Odd though it seems, the late 1950s and early 60s was the prime time in TV history for intelligent sci-fi. America had The Twilight Zone, we'd already had all the Quatermass serials and various plays. Sci-fi was smart.
In fact, so smart was sci-fi that the Beeb turned to noted cosmologist Fred Hoyle and said, "How would you like to write us a TV show?" which he did. Surprisingly, it turned out to be pretty good.
A for Andromeda is now the kind of show that other shows and movies steal from. Look at Species. Look at Contact: they're basically A for Andromeda at heart. The Earth gets a message from outer space that contains instructions on how to build a machine. With some reluctance, humanity does as it's told and then begins to wonder if it was a good idea after all.

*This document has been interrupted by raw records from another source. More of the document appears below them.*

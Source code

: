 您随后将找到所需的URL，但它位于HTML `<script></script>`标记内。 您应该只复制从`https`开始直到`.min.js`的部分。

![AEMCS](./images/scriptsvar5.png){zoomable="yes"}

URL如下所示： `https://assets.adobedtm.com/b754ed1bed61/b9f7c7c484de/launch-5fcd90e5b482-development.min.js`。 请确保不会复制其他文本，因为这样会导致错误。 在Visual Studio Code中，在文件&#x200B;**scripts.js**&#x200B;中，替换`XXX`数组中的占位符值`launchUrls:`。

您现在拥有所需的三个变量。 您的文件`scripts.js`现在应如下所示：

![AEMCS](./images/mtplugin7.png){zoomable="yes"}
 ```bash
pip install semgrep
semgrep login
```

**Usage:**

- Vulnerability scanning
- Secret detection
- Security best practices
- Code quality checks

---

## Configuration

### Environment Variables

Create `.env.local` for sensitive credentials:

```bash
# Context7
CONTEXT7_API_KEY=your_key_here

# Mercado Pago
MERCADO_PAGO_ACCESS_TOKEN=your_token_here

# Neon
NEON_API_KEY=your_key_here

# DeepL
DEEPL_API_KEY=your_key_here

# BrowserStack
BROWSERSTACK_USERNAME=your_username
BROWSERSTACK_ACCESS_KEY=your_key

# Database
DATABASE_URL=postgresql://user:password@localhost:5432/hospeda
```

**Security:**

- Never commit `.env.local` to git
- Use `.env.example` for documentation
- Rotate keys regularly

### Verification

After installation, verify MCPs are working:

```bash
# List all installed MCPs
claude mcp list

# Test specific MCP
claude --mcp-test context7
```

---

A for Andromeda's machine is a computer which then goes on to create life in the form of Julie Christie, who, it turns out, humanity really does need to worry about. Not much of the show survives, but what does remain is available on DVD. That still makes it a Lost Gem. Cue the weird old title sequence and one of the only remaining episodes.
As mentioned previously, BBC4 is doing a season on British science-fiction called Science Fiction Britannia. Cracking open the Radio Times, etc, I've managed to get a bit of the schedule and here are my viewing tips (complete with Video Plus+ numbers and links to DVDs where applicable, in case you can't get BBC4):
Date: 10th July 2006
Host: Richard Hollis
Guests: Peter Halliday, Michael Hayes
Series summary: British scientists pick up a message from the Andromeda galaxy. After decoding it, they find it contains instructions on how to build a computer. They build it and after an accident that kills a lab worker, the computer creates a new life form in her image, which the scientists call Andromeda.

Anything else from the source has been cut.